So the real question here is, is there a search backend that gives me the desired functionality, and does haystack expose that functionality?
The answer to that is, you can probably use elasticsearch*, but note the asterix.
Generally, when creating a search index, it's a good idea to think about the documents in the same way you might if you were creating a no-rel database and you want those documents to be as flat as possible.
So one possibility might be to have an array of char fields on a paperreview index. The array would contain all of the related foreign key references.
Another might be to use "nested documents" in elasticsearch.
And lastly, to use "parent/child documents" in elasticsearch.
You can still use haystack for indexing, with some hacking, but you will probably want to use one of the raw backends directly, such as pyelasticsearch or pyes.
http://www.elasticsearch.org/guide/reference/mapping/nested-type/
http://www.elasticsearch.org/guide/reference/mapping/parent-field/
http://pyelasticsearch.readthedocs.org/en/latest/
http://pyes.readthedocs.org/en/latest/
I know this question is older, but I spent some time investigation this recently and answered this as well here but it is actually not too hard to implement this yourself, and wanted to share.
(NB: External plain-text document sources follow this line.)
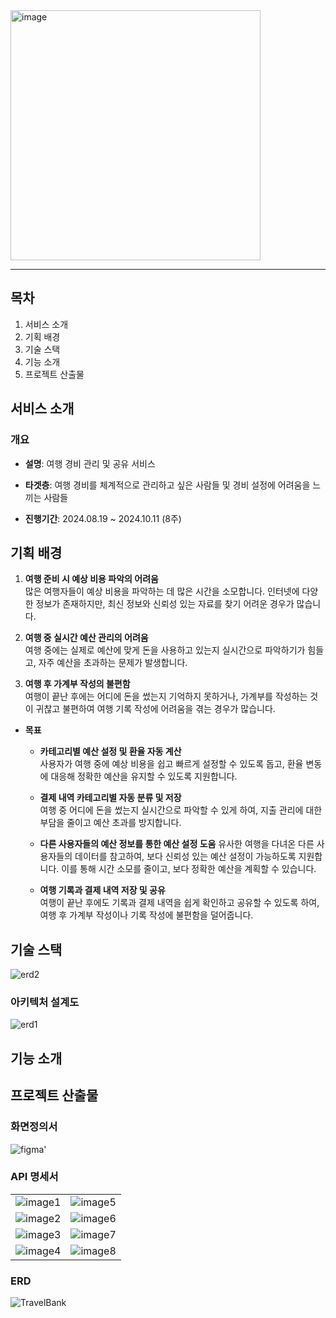 <img src="https://github.com/user-attachments/assets/bafa1bf2-4199-4a07-b93b-53538f8796e0" alt="image" width="400"/>

---

## 목차
1. 서비스 소개
2. 기획 배경
3. 기술 스택
4. 기능 소개
5. 프로젝트 산출물

## 서비스 소개
### 개요 
- **설명**: 여행 경비 관리 및 공유 서비스

- **타겟층**: 여행 경비를 체계적으로 관리하고 싶은 사람들 및 경비 설정에 어려움을 느끼는 사람들

- **진행기간**: 2024.08.19 ~ 2024.10.11 (8주)

## 기획 배경

1. **여행 준비 시 예상 비용 파악의 어려움**  
   많은 여행자들이 예상 비용을 파악하는 데 많은 시간을 소모합니다. 인터넷에 다양한 정보가 존재하지만, 최신 정보와 신뢰성 있는 자료를 찾기 어려운 경우가 많습니다.

2. **여행 중 실시간 예산 관리의 어려움**  
   여행 중에는 실제로 예산에 맞게 돈을 사용하고 있는지 실시간으로 파악하기가 힘들고, 자주 예산을 초과하는 문제가 발생합니다.

3. **여행 후 가계부 작성의 불편함**  
   여행이 끝난 후에는 어디에 돈을 썼는지 기억하지 못하거나, 가계부를 작성하는 것이 귀찮고 불편하여 여행 기록 작성에 어려움을 겪는 경우가 많습니다.

- **목표**
    - **카테고리별 예산 설정 및 환율 자동 계산**  
    사용자가 여행 중에 예상 비용을 쉽고 빠르게 설정할 수 있도록 돕고, 환율 변동에 대응해 정확한 예산을 유지할 수 있도록 지원합니다.

    - **결제 내역 카테고리별 자동 분류 및 저장**  
    여행 중 어디에 돈을 썼는지 실시간으로 파악할 수 있게 하여, 지출 관리에 대한 부담을 줄이고 예산 초과를 방지합니다.

    - **다른 사용자들의 예산 정보를 통한 예산 설정 도움** 
    유사한 여행을 다녀온 다른 사용자들의 데이터를 참고하여, 보다 신뢰성 있는 예산 설정이 가능하도록 지원합니다. 이를 통해 시간 소모를 줄이고, 보다 정확한 예산을 계획할 수 있습니다.

    - **여행 기록과 결제 내역 저장 및 공유**  
    여행이 끝난 후에도 기록과 결제 내역을 쉽게 확인하고 공유할 수 있도록 하여, 여행 후 가계부 작성이나 기록 작성에 불편함을 덜어줍니다.

## 기술 스택
![erd2](https://github.com/user-attachments/assets/addf62fd-72fa-4d7f-a2ed-66ae105b7529)

### 아키텍처 설계도
![erd1](https://github.com/user-attachments/assets/495b13cf-f66f-4d89-b9af-e099bf17e56b)

## 기능 소개



## 프로젝트 산출물
### 화면정의서
![figma'](https://github.com/user-attachments/assets/f4e89074-2b9a-49bd-afe9-9cd17bf252c9)

### API 명세서
<table>
  <tr>
    <td><img src="https://github.com/user-attachments/assets/443e4ebd-8601-44e7-89b7-7ce117930de4" alt="image1"/></td>
    <td><img src="https://github.com/user-attachments/assets/d928f5c7-0e15-44dd-9b4d-bcc5956db8fe" alt="image5"/></td>
  </tr>
  <tr>
    <td><img src="https://github.com/user-attachments/assets/8092fd07-cb57-4e3c-804d-bfbe821ccb3c" alt="image2"/></td>
    <td><img src="https://github.com/user-attachments/assets/9d2e7aa6-d909-4456-8cd5-b966db83f3a5" alt="image6"/></td>
  </tr>
  <tr>
    <td><img src="https://github.com/user-attachments/assets/f414ba33-a73c-47bf-8e4e-395e64d8ec47" alt="image3"/></td>
    <td><img src="https://github.com/user-attachments/assets/143ca6e8-28d8-4f9a-a806-cd38e3df5563" alt="image7"/></td>
  </tr>
  <tr>
    <td><img src="https://github.com/user-attachments/assets/30242433-eb62-46a6-87e5-4c08a0e742f0" alt="image4"/></td>
    <td><img src="https://github.com/user-attachments/assets/e54d1763-c64b-481d-aff6-806dcd0b1d92" alt="image8"/></td>
  </tr>
</table>

### ERD
![TravelBank](https://github.com/user-attachments/assets/dd56c790-cd83-4c02-b9e2-f3896ee12531)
I found the SearchVector/SearchQuery approach actually does not catch all cases, for example partial words (see https://www.fusionbox.com/blog/detail/partial-word-search-with-postgres-full-text-search-in-django/632/ for reference). You can implement your own without much trouble, depending on your constraints.
example, within a viewsets' get_queryset method:
...other params...
search_terms = self.request.GET.get('q')
if search_terms:
# remove possible other delimiters and other chars
# that could interfere
cleaned_terms = re.sub(r'[!\'()|&;,]', ' ', search_terms).strip()
if cleaned_terms:
# Check against all the params we want
# apply to previous terms' filtered results
q = reduce(
lambda p, n: p & n,
map(
lambda word:
Q(your_property__icontains=word) | Q(
second_property__icontains=word) | Q(
third_property__icontains=word)
cleaned_terms.split()
)
)
qs = YourModel.objects.filter(q)
return qs
I use Haystack + elastic search and so far its working pretty well. Dont think its trivial . You can easily implement your requirement, if theres a association between paper and person.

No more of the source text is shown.